Remove the default one and add your custom converter:

@EnableWebMvc public class WebConfig implements WebMvcConfigurer { @Override public void extendMessageConverters(List<HttpMessageConverter<?>> converters) { // Remove the default MappingJackson2HttpMessageConverter converters.removeIf(converter -> { String converterName = converter.getClass().getSimpleName(); return converterName.equals("MappingJackson2HttpMessageConverter"); }); // Add your custom MappingJackson2HttpMessageConverter MappingJackson2HttpMessageConverter converter = new MappingJackson2HttpMessageConverter(); ObjectMapper objectMapper = new ObjectMapper(); objectMapper.registerModule(new JavaTimeModule()); objectMapper.configure(SerializationFeature.WRITE_DATES_AS_TIMESTAMPS, false); converter.setObjectMapper(objectMapper); converters.add(converter); WebMvcConfigurer.super.extendMessageConverters(converters); } } 

Note: Please don't use configureMessageConverters() instead of extendMessageConverters() from WebMvcConfigurer because configure method will remove all the existing converters which will be installed by default.

Hope it will help someone like me who has wasted some hours debugging the issue :)

Comments

0

Spring Boot

Most of the config can be done with the spring.jackson.* props (see Common Application Properties).
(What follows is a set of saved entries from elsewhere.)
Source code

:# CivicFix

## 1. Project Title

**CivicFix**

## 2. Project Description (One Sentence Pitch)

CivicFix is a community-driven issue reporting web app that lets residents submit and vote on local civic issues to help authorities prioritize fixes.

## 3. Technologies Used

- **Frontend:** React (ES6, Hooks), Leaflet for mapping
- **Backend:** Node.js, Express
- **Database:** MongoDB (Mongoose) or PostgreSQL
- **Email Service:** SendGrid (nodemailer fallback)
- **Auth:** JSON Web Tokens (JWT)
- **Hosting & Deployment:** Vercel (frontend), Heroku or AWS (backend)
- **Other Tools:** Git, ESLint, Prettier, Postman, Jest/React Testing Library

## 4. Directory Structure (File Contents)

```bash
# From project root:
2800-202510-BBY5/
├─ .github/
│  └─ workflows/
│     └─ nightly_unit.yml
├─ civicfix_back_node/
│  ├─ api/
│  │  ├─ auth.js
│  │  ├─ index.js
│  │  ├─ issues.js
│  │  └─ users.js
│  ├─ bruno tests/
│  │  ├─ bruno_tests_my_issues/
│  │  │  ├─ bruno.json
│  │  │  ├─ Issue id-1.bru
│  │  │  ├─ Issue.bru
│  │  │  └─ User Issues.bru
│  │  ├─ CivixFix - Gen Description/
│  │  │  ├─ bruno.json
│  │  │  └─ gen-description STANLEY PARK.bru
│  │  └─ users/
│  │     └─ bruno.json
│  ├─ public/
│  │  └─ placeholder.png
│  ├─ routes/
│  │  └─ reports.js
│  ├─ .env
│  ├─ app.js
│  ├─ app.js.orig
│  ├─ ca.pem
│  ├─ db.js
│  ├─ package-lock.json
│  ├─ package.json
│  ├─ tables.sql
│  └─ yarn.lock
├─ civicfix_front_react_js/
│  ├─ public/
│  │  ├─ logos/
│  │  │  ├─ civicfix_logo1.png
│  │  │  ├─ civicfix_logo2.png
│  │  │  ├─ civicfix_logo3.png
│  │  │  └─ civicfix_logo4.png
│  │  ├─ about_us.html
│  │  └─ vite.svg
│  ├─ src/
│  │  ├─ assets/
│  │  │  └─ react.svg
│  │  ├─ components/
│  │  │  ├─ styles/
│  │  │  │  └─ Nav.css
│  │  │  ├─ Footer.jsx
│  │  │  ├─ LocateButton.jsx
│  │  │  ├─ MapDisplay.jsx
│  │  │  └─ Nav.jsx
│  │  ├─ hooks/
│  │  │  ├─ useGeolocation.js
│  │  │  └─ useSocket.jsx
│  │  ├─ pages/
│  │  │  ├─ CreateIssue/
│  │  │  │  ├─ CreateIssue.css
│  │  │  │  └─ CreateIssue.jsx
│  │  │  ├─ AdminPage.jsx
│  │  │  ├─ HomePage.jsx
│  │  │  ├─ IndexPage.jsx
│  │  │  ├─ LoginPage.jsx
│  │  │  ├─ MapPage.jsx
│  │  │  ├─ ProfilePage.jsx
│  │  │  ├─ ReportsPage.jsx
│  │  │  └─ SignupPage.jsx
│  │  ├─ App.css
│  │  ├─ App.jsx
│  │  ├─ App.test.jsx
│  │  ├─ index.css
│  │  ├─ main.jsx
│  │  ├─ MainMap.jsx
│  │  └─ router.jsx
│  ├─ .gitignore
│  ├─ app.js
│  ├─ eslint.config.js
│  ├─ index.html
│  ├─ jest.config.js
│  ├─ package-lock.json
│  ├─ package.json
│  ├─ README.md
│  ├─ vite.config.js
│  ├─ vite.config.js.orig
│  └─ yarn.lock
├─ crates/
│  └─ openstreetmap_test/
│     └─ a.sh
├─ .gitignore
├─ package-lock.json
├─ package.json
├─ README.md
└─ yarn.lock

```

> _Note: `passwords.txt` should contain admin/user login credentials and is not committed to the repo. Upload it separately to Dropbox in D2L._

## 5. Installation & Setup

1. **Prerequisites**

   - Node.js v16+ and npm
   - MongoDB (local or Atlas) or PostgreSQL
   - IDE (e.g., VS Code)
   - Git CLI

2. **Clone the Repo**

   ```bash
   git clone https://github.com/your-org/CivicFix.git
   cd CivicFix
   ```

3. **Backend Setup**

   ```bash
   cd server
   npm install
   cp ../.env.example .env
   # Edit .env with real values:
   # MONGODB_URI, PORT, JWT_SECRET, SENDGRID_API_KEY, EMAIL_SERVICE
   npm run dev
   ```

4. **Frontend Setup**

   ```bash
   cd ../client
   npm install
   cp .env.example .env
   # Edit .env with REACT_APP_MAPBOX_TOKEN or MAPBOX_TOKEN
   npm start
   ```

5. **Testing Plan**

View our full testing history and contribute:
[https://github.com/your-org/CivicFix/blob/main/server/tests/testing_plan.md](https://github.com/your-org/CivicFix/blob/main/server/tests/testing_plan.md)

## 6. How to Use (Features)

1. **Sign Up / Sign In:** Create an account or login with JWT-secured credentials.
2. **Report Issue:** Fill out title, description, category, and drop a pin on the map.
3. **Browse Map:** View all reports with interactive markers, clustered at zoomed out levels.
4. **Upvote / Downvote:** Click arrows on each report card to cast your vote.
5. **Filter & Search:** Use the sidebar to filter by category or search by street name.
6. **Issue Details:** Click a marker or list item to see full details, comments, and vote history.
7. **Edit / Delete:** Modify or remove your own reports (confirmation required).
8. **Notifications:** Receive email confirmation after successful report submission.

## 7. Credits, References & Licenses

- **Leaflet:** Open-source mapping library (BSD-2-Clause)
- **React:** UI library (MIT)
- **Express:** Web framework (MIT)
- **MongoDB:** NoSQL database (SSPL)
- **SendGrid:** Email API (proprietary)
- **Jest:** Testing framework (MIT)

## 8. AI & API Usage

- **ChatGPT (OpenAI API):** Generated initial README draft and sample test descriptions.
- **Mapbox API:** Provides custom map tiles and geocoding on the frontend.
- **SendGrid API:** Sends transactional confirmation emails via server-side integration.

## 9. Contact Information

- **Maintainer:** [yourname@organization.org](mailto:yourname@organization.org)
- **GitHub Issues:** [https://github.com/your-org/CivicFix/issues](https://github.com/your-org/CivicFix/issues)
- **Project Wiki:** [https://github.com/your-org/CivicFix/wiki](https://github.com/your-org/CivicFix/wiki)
If you need more fine-grained control, you can provide a Jackson2ObjectMapperBuilderCustomizer :

@Bean public Jackson2ObjectMapperBuilderCustomizer jacksonCustomizer() { return new Jackson2ObjectMapperBuilderCustomizer() { @Override public void customize(Jackson2ObjectMapperBuilder jacksonObjectMapperBuilder) { //customize } }; } 

Spring Web MVC

When @EnableWebMvc comes into play, the settings will not affect the HttpMessageConverts out of the box (see explanation below). To make Spring Web MVC honor the spring.jackson.default-property-inclusion property (and all other spring.jackson.* props) you'd have to apply the Jackson2ObjectMapperBuilder to the message converter:

@Configuration @EnableWebMvc public class WebConfiguration implements WebMvcConfigurer { @Autowired private Jackson2ObjectMapperBuilder jackson2ObjectMapperBuilder; @Override public void extendMessageConverters(List<HttpMessageConverter<?>> converters) { converters.stream() .filter(MappingJackson2HttpMessageConverter.class::isInstance) .map(MappingJackson2HttpMessageConverter.class::cast) .findFirst() .ifPresent(converter -> converter.setObjectMapper(jackson2ObjectMapperBuilder.build())); } } 

Background: When using spring-web-mvc and @EnableWebMVc, the message converters will be created in WebMvcConfigurationSupport.addDefaultHttpMessageConverters() with Jackson2ObjectMapperBuilder.json() instead of using the Jackson2ObjectMapperBuilder bean that Spring Boot has configured through JacksonAutoConfiguration.